Гюго верно схватывает существенное отношение раблезианского смеха к смерти и к борьбе между жизнью и смертью (притом в историческом аспекте); он чувствует особую связь между едою-поглощением, смехом и смертью. Более того, Гюго удалось уловить связь между дантовским адом и раблезианским обжорством: «Этот мир, который Данте низверг в ад, Рабле поместил в бочку». Семь кругов ада служат обручами этой раблезианской бочки. Если бы вместо бочки Гюго избрал образ разинутого рта или поглощающего чрева, то его сравнение было бы еще более точным.

Верно отметив связь между смехом, смертью старого мира, преисподней и пиршественными образами (поглощением и проглатыванием), Гюго неправильно истолковывает эту связь: он пытается придать ей отвлеченный морально-философский характер. Он не понимает возрождающей и обновляющей силы материально-телесного низа. Все это ослабляет и ценность его наблюдений.

Подчеркнем, что Гюго отлично сумел понять универсальный и миросозерцательный – а не бытовой – характер таких образов у Рабле, как обжорство и пьянство, хотя он вкладывает в них не совсем раблезианский смысл.

В связи с Рабле и Шекспиром Гюго дает очень интересную характеристику гения и гениального произведения.
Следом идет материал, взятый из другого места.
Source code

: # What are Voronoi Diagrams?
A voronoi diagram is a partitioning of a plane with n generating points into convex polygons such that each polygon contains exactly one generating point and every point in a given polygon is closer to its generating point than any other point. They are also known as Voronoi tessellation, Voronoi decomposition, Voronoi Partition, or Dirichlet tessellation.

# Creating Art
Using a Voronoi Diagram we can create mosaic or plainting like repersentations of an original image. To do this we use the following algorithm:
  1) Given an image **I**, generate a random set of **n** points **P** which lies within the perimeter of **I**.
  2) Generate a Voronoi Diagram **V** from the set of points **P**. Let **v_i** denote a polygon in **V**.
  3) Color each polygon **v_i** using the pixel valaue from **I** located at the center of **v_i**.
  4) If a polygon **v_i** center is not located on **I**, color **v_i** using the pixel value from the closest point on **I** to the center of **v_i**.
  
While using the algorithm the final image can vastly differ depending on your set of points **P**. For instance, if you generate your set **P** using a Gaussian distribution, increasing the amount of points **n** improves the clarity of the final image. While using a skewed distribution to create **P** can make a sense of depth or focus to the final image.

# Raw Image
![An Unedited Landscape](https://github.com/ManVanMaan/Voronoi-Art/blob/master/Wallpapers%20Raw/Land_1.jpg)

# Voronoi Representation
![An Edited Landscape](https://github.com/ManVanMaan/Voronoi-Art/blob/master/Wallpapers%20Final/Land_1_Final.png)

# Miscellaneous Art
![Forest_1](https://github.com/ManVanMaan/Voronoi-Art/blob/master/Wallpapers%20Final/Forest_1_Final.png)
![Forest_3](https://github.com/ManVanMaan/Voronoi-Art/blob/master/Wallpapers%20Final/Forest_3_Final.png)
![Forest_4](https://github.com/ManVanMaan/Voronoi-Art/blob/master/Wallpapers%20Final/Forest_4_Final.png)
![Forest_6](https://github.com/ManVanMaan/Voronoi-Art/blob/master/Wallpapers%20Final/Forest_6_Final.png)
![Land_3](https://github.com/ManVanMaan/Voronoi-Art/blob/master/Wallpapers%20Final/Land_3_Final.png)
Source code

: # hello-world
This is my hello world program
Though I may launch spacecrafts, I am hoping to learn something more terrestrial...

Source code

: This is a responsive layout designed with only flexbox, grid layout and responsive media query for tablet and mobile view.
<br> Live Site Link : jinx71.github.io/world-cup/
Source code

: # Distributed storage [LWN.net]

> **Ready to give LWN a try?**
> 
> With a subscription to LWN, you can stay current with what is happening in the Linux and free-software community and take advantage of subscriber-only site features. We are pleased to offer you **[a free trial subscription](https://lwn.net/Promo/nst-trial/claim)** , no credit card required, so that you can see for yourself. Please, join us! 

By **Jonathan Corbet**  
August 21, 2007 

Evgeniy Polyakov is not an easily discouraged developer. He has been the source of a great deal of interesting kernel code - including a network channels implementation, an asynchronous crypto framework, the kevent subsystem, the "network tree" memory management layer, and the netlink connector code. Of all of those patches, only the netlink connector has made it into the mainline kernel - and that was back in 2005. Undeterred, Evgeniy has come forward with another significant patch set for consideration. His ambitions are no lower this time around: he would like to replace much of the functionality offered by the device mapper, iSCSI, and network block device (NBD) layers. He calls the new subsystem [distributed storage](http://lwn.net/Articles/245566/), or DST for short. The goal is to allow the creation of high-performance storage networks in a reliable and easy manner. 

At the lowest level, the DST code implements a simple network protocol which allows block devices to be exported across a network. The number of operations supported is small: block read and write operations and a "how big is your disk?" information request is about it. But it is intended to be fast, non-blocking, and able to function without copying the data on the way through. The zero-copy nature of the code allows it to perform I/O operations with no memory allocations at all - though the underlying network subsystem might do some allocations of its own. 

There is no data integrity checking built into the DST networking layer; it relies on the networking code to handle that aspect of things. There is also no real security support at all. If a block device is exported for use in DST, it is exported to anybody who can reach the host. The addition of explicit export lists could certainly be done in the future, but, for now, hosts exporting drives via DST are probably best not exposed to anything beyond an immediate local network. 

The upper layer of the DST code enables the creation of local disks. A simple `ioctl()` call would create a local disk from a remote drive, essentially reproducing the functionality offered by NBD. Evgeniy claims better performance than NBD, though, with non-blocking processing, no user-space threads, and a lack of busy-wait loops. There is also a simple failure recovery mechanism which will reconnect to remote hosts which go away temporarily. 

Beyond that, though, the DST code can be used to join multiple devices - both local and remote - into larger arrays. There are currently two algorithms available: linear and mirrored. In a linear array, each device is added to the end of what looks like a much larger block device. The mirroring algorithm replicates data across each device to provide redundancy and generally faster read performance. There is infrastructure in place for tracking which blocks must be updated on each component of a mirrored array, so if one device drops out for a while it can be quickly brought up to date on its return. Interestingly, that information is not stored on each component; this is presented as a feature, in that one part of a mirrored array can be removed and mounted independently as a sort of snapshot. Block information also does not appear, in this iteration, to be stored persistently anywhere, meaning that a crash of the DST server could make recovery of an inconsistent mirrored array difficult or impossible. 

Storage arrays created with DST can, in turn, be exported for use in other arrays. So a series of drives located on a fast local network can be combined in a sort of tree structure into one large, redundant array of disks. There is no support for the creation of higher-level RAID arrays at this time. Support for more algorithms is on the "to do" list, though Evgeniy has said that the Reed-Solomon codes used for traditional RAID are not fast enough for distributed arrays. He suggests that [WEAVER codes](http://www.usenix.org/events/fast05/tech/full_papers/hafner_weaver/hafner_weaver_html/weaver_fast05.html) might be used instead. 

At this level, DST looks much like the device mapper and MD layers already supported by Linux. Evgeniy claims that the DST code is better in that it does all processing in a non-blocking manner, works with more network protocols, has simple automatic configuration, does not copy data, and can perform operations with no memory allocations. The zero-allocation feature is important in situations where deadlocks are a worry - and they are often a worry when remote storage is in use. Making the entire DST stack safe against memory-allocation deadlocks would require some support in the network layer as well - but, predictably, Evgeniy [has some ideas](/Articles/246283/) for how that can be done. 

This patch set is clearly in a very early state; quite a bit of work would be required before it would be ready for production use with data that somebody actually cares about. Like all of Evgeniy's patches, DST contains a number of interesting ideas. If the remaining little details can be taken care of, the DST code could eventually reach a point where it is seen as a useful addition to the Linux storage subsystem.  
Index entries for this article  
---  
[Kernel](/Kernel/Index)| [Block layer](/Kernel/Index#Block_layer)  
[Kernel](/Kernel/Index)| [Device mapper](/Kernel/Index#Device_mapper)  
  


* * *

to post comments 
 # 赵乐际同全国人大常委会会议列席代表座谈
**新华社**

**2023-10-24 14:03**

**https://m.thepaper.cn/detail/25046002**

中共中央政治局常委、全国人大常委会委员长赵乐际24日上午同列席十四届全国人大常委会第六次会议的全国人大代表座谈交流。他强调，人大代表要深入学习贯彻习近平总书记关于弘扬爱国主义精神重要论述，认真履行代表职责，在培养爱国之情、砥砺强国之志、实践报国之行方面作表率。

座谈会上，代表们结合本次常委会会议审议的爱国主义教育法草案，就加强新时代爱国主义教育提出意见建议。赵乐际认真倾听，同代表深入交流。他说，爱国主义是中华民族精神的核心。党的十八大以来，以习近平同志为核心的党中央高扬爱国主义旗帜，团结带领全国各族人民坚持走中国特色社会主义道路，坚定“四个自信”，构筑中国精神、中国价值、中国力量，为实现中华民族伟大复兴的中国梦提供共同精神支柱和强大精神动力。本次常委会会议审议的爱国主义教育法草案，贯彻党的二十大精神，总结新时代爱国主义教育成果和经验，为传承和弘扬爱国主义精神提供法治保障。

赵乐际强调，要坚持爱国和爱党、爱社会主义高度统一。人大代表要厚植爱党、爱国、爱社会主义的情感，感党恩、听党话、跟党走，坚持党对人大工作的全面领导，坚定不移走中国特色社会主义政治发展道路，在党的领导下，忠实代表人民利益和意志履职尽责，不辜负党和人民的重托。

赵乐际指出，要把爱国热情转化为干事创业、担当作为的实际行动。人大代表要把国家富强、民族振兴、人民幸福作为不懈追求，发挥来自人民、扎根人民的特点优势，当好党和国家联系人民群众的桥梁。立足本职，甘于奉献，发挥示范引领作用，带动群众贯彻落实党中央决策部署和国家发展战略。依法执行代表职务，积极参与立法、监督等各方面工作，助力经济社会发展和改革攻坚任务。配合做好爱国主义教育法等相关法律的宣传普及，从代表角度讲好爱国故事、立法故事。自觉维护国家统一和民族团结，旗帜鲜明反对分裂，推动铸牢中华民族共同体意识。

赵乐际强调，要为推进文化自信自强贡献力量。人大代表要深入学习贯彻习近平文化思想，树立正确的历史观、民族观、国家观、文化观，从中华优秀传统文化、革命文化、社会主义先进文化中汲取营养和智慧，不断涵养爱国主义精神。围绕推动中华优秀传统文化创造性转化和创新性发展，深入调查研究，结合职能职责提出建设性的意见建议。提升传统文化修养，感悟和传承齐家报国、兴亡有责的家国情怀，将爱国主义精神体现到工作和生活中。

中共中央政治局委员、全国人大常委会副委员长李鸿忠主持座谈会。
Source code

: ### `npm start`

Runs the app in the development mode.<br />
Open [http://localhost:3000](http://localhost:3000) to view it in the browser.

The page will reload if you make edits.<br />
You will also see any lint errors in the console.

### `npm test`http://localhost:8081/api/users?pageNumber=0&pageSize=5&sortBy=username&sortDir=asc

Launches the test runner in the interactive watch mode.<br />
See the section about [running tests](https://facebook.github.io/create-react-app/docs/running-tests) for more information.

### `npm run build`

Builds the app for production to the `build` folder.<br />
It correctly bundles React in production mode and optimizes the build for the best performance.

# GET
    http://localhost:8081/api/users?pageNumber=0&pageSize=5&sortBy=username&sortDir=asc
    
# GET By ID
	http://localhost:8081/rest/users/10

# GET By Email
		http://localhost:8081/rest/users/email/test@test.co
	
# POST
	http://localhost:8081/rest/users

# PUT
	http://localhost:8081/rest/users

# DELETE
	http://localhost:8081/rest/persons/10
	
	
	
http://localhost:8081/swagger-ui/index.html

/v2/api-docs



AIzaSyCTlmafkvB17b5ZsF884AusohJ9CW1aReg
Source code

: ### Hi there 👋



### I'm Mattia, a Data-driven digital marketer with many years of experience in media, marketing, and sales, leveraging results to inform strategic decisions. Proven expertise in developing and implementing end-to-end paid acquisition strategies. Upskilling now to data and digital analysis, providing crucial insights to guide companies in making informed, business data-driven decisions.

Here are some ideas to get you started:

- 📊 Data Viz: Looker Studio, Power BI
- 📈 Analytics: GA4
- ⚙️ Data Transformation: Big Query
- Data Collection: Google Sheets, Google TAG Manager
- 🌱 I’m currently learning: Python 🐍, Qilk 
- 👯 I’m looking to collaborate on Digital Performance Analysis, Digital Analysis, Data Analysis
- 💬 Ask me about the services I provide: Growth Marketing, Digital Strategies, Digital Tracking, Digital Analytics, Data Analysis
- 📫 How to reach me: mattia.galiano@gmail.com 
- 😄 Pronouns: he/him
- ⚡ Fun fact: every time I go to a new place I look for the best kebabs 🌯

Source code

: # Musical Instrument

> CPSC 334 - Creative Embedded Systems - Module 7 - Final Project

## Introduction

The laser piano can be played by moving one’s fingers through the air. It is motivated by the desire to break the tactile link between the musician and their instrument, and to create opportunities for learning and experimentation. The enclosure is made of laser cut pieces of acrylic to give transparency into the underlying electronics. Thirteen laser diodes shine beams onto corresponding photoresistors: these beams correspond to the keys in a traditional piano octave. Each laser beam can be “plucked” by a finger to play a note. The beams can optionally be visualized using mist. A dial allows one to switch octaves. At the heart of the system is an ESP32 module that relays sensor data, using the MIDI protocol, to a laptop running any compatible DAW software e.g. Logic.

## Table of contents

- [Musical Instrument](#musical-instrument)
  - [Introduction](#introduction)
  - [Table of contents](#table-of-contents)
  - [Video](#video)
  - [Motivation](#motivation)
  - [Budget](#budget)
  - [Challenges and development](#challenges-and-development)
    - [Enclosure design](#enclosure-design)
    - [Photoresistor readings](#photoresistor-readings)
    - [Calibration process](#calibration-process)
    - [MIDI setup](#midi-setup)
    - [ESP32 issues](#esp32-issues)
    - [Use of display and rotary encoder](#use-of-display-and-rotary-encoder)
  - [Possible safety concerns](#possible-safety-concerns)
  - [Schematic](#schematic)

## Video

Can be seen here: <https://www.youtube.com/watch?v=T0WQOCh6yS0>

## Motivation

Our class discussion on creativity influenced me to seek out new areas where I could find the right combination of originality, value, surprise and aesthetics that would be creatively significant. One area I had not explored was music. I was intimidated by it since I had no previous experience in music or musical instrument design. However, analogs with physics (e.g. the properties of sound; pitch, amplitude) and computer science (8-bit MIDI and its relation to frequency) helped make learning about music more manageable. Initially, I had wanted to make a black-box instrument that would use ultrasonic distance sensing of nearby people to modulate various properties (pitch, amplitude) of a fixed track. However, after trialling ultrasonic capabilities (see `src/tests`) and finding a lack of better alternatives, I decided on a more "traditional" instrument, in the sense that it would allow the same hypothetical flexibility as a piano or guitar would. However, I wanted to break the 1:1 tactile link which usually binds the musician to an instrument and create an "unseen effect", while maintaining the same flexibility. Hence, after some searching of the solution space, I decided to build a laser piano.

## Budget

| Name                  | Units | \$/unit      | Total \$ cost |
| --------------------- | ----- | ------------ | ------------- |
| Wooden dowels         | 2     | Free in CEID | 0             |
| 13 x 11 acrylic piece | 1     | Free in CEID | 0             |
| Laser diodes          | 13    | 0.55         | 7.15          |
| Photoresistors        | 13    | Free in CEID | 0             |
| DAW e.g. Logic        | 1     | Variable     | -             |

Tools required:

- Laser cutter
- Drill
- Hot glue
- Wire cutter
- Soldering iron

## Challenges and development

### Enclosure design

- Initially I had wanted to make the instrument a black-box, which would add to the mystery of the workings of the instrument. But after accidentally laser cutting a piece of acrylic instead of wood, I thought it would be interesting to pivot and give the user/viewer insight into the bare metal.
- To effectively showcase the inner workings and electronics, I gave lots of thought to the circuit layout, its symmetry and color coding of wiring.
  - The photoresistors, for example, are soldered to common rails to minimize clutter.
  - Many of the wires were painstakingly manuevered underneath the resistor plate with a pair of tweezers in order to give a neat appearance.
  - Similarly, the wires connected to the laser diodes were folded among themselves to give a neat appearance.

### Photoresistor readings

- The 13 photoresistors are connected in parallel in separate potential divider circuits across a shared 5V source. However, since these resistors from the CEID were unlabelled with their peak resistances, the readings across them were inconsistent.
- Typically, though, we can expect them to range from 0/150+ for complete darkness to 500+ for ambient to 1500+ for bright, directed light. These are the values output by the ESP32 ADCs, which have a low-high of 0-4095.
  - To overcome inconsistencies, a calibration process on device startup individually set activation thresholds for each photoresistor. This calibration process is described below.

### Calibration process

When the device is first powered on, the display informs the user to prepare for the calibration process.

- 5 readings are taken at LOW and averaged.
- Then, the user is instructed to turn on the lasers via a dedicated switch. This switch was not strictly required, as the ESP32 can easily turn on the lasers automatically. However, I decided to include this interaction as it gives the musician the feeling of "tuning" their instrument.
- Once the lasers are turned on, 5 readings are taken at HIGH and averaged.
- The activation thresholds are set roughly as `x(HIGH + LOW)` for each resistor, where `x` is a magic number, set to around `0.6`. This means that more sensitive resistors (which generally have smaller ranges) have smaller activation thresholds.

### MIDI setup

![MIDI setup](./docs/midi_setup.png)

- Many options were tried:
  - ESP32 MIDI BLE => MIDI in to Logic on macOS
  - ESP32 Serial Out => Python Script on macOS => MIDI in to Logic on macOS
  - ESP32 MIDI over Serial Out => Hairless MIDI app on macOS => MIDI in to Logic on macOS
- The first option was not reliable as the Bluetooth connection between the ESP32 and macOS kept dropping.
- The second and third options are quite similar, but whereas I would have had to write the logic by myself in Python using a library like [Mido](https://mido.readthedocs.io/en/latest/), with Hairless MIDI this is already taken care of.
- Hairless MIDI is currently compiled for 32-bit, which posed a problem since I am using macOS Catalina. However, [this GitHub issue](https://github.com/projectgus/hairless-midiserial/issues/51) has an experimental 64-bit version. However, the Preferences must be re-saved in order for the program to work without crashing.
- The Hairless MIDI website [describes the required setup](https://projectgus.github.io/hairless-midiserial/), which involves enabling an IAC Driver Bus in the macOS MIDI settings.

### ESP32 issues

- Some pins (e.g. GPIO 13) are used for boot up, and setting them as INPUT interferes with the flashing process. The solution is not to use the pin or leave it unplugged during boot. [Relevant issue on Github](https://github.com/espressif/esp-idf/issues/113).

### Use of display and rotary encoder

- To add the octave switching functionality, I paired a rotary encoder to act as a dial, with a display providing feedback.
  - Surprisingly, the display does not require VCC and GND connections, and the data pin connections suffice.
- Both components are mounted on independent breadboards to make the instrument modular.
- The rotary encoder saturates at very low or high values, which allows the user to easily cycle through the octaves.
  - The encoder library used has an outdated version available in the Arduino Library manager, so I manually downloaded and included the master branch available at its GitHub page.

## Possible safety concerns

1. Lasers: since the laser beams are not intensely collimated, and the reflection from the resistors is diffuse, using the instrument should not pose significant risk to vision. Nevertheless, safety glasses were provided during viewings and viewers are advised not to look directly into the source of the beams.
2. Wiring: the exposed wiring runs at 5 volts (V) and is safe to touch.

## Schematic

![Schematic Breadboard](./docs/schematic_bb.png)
Из этой характеристики следует, что гротескный характер творчества – обязательный признак гениальности. Гениальный писатель – в том числе Рабле и Шекспир – отличается от просто великих писателей резкими преувеличениями, чрезмерностью, темнотой (obscurité) и чудовищностью (monstruosité) всех своих образов и своих произведений в их целом.

В этих утверждениях Гюго проявляются и положительные и отрицательные черты его концепции. Те особенности, которые он считает признаками гениальности (в романтическом смысле этого слова), должны быть на самом деле отнесены к тем произведениям и писателям, которые отражают – притом отражают существенно и глубоко – большие переломные эпохи мировой истории. Эти писатели имеют дело с незавершенным перестраивающимся миром, наполненным разлагающимся прошлым и еще не оформившимся будущим. Их произведениям присуща особая положительная и, так сказать, объективная незавершенность. Произведения эти насыщены объективно недосказанным еще будущим, они принуждены оставлять лазейки для этого будущего. Отсюда их специфическая многосмысленность, их кажущаяся темнота. Отсюда и исключительно богатая и разнообразная посмертная история этих произведений и писателей. Отсюда, наконец, и их кажущаяся чудовищность, то есть их несоответствие канонам и нормам всех завершенных, авторитарных, догматических эпох[81].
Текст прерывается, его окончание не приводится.